> Task requirements
Every line of the material below that contains the string "contrato" must appear in the answer.

Excerpted records Start Marker

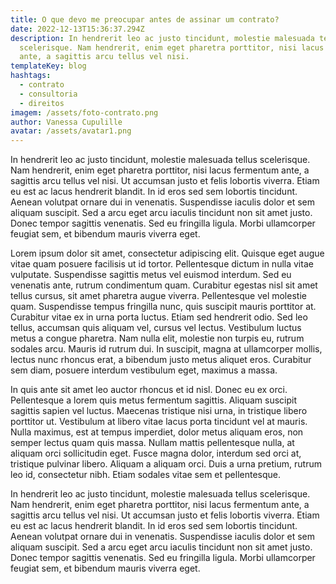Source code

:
 ```yaml
---
title: O que devo me preocupar antes de assinar um contrato?
date: 2022-12-13T15:36:37.294Z
description: In hendrerit leo ac justo tincidunt, molestie malesuada tellus
  scelerisque. Nam hendrerit, enim eget pharetra porttitor, nisi lacus fermentum
  ante, a sagittis arcu tellus vel nisi.
templateKey: blog
hashtags:
  - contrato
  - consultoria
  - direitos
imagem: /assets/foto-contrato.png
author: Vanessa Cupulille
avatar: /assets/avatar1.png
---
```


In hendrerit leo ac justo tincidunt, molestie malesuada tellus scelerisque. Nam hendrerit, enim eget pharetra porttitor, nisi lacus fermentum ante, a sagittis arcu tellus vel nisi. Ut accumsan justo et felis lobortis viverra. Etiam eu est ac lacus hendrerit blandit. In id eros sed sem lobortis tincidunt. Aenean volutpat ornare dui in venenatis. Suspendisse iaculis dolor et sem aliquam suscipit. Sed a arcu eget arcu iaculis tincidunt non sit amet justo. Donec tempor sagittis venenatis. Sed eu fringilla ligula. Morbi ullamcorper feugiat sem, et bibendum mauris viverra eget.

Lorem ipsum dolor sit amet, consectetur adipiscing elit. Quisque eget augue vitae quam posuere facilisis ut id tortor. Pellentesque dictum in nulla vitae vulputate. Suspendisse sagittis metus vel euismod interdum. Sed eu venenatis ante, rutrum condimentum quam. Curabitur egestas nisl sit amet tellus cursus, sit amet pharetra augue viverra. Pellentesque vel molestie quam. Suspendisse tempus fringilla nunc, quis suscipit mauris porttitor at. Curabitur vitae ex in urna porta luctus. Etiam sed hendrerit odio. Sed leo tellus, accumsan quis aliquam vel, cursus vel lectus. Vestibulum luctus metus a congue pharetra. Nam nulla elit, molestie non turpis eu, rutrum sodales arcu. Mauris id rutrum dui. In suscipit, magna at ullamcorper mollis, lectus nunc rhoncus erat, a bibendum justo metus aliquet eros. Curabitur sem diam, posuere interdum vestibulum eget, maximus a massa.

In quis ante sit amet leo auctor rhoncus et id nisl. Donec eu ex orci. Pellentesque a lorem quis metus fermentum sagittis. Aliquam suscipit sagittis sapien vel luctus. Maecenas tristique nisi urna, in tristique libero porttitor ut. Vestibulum at libero vitae lacus porta tincidunt vel at mauris. Nulla maximus, est at tempus imperdiet, dolor metus aliquam eros, non semper lectus quam quis massa. Nullam mattis pellentesque nulla, at aliquam orci sollicitudin eget. Fusce magna dolor, interdum sed orci at, tristique pulvinar libero. Aliquam a aliquam orci. Duis a urna pretium, rutrum leo id, consectetur nibh. Etiam sodales vitae sem et pellentesque.

In hendrerit leo ac justo tincidunt, molestie malesuada tellus scelerisque. Nam hendrerit, enim eget pharetra porttitor, nisi lacus fermentum ante, a sagittis arcu tellus vel nisi. Ut accumsan justo et felis lobortis viverra. Etiam eu est ac lacus hendrerit blandit. In id eros sed sem lobortis tincidunt. Aenean volutpat ornare dui in venenatis. Suspendisse iaculis dolor et sem aliquam suscipit. Sed a arcu eget arcu iaculis tincidunt non sit amet justo. Donec tempor sagittis venenatis. Sed eu fringilla ligula. Morbi ullamcorper feugiat sem, et bibendum mauris viverra eget.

Excerpted records End Marker

> Exercise answer
title: O que devo me preocupar antes de assinar um contrato?
  - contrato
imagem: /assets/foto-contrato.png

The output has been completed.